The specific example I have in mind is the classic ‘two platforms connected via a pulley’ system. You pile weights on one; it goes down; the other goes up. Simulating this via a literal series of rope joints is massive overkill, not to mention glitch-prone.
What I’m looking for is either a joint type that transforms and combines forces between objects (so that the forces acting down on one are applied up/sideways/some other direction on the other, and vice-versa), or some way of manually obtaining the summed forces operating on two objects and transforming/applying them myself at a point in the update that results in stable behaviour.
I’m working in 2D, by the way, if that makes a difference.
Every time a platform recieves a force (In Y axis, I guess) it applies the same impulse but negative to the other platform, so if platform 1 recieves an impulse of 10, the other will recieve an impulse of -10, making it go in the oposite direction. And, If platform 2 receives an impulse of -25, platform 1 will recieve an impulse of 25, again, in the opposite direction (–25 = 25). It will be interesting to have a joint that does that job, maby the configurable joint can do it. Hope this helped
What if you place a generously-sized trigger on top of a platform, and have a script that adds up the mass of all resting rigidbodies within the trigger volume? Then compare that mass against a similarly calculated mass on the second platform and move them up/down accordingly.
It sounds cheaty, but if your objects don’t have problematic shapes that can come in contact with other things while being on the platform (like long planks), and you don’t have too many of them, then it could work. The “resting” part might be a bit problematic though - you won’t be able to use isSleeping(since bodies will wake up every time their underlying platform moves), but you could play with calculating relative velocities or something.
Right now it’s a proof-of-concept that links two platforms such that forces and motion applied to one are inverted and combined with the other. It’s stable (if you put the same amount of weight on both platforms they balance), and it reacts correctly to impulse (if you put a 1kg weight on one side and drop a 1kg weight on the other, the jerk is transferred. Stacking up objects on top of a platform (2x1kg on one side, 1x2kg on the other) also works.
I’m going to be turning this into a proper general-purpose linkage solution, supporting arbitrary force transformation and scaling between movement and rotation of any number of objects, and releasing it on the Asset store.
Further update: “Linkage” will hopefully soon be available on the Asset Store. It’s a fully generalised implementation where you can assemble any number of ‘mechanisms’, each composed of any number of rigid bodies. Here’s a quick demo video of it in action:
Further update: “Linkage” will not be available on the Asset Store, because Unity want me to jump through so many ridiculous hoops that it’s just not worth the effort. Sorry.

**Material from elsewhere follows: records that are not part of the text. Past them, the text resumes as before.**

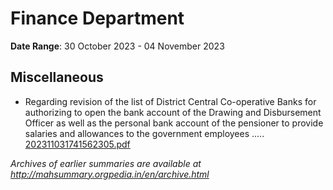 # Finance Department

**Date Range**: 30 October 2023 - 04 November 2023


## Miscellaneous
- Regarding revision of the list of District Central Co-operative Banks for authorizing to open the bank account of the Drawing and Disbursement Officer as well as the personal bank account of the pensioner to provide salaries and allowances to the government employees .....\
  [202311031741562305.pdf](https://gr.maharashtra.gov.in/Site/Upload/Government%20Resolutions/English/202311031741562305.pdf)


*Archives of earlier summaries are available at http://mahsummary.orgpedia.in/en/archive.html*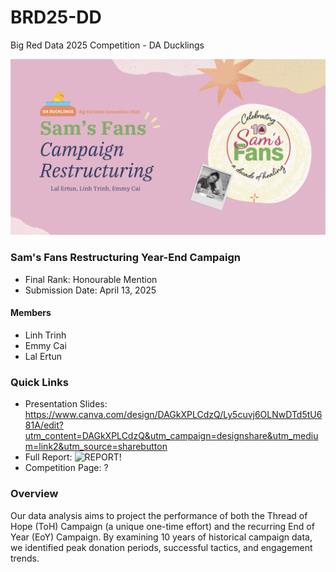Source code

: # BRD25-DD
Big Red Data 2025 Competition - DA Ducklings

![BANNER!](banner.png)

### Sam's Fans Restructuring Year-End Campaign

+ Final Rank: Honourable Mention
+ Submission Date: April 13, 2025

#### Members

- Linh Trinh
- Emmy Cai
- Lal Ertun


### Quick Links

+ Presentation Slides: https://www.canva.com/design/DAGkXPLCdzQ/Ly5cuvj6OLNwDTd5tU681A/edit?utm_content=DAGkXPLCdzQ&utm_campaign=designshare&utm_medium=link2&utm_source=sharebutton 
+ Full Report: ![REPORT!](Data_Expo2.ipynb)
+ Competition Page: ?


### Overview

Our data analysis aims to project the performance of both the Thread of Hope (ToH) Campaign (a unique one-time effort) and the recurring End of Year (EoY) Campaign. By examining 10 years of historical campaign data, we identified peak donation periods, successful tactics, and engagement trends.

Not at all, I can “hear” your frustration. I’m just not sure if it’s you having a bad day and venting (oh how we all do that here and there) and/or if there’s a genuine horrible blocker. You seemed to have spent a lot of time on your project so I was kind of shocked you should then just drop it because of some issue.

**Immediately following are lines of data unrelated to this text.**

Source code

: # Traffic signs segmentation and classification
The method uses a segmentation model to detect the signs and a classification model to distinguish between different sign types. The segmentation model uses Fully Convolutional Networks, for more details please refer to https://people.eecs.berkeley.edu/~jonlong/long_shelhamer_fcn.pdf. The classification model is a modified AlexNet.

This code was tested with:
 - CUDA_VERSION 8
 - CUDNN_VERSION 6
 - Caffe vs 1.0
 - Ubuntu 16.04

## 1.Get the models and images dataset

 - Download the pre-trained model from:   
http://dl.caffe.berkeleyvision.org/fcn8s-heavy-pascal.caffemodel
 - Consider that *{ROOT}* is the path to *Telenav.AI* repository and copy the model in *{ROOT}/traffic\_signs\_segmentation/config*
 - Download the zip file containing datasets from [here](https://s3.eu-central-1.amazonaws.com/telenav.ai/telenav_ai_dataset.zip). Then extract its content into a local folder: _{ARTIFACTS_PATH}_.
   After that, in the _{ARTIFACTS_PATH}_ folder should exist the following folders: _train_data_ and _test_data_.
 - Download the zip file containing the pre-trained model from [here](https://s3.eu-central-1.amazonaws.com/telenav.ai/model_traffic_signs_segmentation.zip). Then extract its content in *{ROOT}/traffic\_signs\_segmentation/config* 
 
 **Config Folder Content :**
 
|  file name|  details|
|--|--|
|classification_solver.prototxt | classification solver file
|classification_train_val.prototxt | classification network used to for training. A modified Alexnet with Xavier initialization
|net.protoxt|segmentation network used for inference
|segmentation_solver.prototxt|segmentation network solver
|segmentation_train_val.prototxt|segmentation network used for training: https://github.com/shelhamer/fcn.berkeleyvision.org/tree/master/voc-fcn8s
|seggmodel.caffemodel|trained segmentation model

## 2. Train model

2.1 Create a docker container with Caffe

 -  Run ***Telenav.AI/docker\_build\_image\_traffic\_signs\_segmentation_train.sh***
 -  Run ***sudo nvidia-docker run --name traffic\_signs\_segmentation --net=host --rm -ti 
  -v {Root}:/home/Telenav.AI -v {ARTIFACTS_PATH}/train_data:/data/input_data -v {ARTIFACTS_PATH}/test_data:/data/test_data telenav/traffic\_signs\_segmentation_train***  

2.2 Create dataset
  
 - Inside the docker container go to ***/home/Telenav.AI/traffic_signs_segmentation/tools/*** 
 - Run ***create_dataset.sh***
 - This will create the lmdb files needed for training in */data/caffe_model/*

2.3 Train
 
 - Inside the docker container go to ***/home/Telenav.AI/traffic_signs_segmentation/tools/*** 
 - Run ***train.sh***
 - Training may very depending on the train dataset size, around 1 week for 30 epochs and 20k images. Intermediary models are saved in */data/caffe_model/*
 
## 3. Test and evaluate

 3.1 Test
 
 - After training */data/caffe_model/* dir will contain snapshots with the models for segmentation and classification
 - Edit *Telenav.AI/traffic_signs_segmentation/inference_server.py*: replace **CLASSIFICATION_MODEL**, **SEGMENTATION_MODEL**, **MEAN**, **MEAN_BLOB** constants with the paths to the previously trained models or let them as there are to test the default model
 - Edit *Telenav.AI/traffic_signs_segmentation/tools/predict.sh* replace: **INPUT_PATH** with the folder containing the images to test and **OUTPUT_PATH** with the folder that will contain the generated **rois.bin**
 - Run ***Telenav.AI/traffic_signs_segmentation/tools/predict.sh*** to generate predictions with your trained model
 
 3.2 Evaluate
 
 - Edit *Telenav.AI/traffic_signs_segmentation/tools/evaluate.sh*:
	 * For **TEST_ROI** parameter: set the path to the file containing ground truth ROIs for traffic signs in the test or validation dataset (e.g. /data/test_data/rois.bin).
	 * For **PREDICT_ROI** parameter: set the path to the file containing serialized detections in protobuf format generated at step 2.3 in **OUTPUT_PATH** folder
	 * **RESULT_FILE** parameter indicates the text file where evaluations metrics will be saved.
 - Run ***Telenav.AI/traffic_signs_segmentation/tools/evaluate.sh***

Hi - I’ve updated the meta-data and taken another wild programmer swing at the art, and I’ll be removing the wonky license file that I thought I needed but definitely didn’t, but if the offer still stands to have someone from the Asset Store team explain what’s wrong with my website, that would be fantastic.

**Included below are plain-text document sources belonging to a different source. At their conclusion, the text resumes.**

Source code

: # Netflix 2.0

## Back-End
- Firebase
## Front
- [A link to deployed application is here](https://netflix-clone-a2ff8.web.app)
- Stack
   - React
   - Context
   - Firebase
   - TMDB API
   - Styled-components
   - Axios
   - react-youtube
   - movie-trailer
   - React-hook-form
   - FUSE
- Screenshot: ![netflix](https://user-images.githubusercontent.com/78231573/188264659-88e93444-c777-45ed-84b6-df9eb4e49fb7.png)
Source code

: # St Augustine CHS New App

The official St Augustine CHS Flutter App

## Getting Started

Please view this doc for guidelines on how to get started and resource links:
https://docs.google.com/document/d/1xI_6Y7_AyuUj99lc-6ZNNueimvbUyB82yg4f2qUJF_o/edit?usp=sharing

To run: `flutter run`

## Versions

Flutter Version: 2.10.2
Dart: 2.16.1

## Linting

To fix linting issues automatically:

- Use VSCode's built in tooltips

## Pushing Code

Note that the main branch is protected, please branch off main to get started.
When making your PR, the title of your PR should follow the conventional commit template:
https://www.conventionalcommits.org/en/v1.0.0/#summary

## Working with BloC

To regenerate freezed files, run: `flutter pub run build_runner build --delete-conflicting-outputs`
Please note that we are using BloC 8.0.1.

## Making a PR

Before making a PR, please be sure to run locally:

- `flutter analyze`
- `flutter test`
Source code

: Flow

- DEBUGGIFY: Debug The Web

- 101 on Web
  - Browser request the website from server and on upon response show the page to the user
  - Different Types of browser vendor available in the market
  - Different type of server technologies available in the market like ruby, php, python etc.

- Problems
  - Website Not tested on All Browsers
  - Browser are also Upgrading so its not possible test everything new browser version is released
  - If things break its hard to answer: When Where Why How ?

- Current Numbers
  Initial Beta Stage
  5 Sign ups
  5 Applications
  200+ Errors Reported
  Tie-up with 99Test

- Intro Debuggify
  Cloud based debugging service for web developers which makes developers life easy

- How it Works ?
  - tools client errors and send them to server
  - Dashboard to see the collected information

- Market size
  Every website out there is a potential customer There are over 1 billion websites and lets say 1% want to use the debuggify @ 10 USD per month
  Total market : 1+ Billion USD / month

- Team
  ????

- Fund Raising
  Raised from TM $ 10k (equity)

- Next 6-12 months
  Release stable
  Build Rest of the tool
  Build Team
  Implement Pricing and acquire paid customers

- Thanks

Note that they’ve all landed and were released in previous versions: 2022.1.0a15 (released, now 2022.1.0b2), 2021.2.3f1 (released, now 2021.2.6f1) & 2020.3.23f1 (released, now 2020.3.24f1 LTS)
It takes a little while sometimes for your case report to update to show this as it gets consolidated in a QA gather-up and reverification. They do appear in all the release logs with your case number of 1376170 though.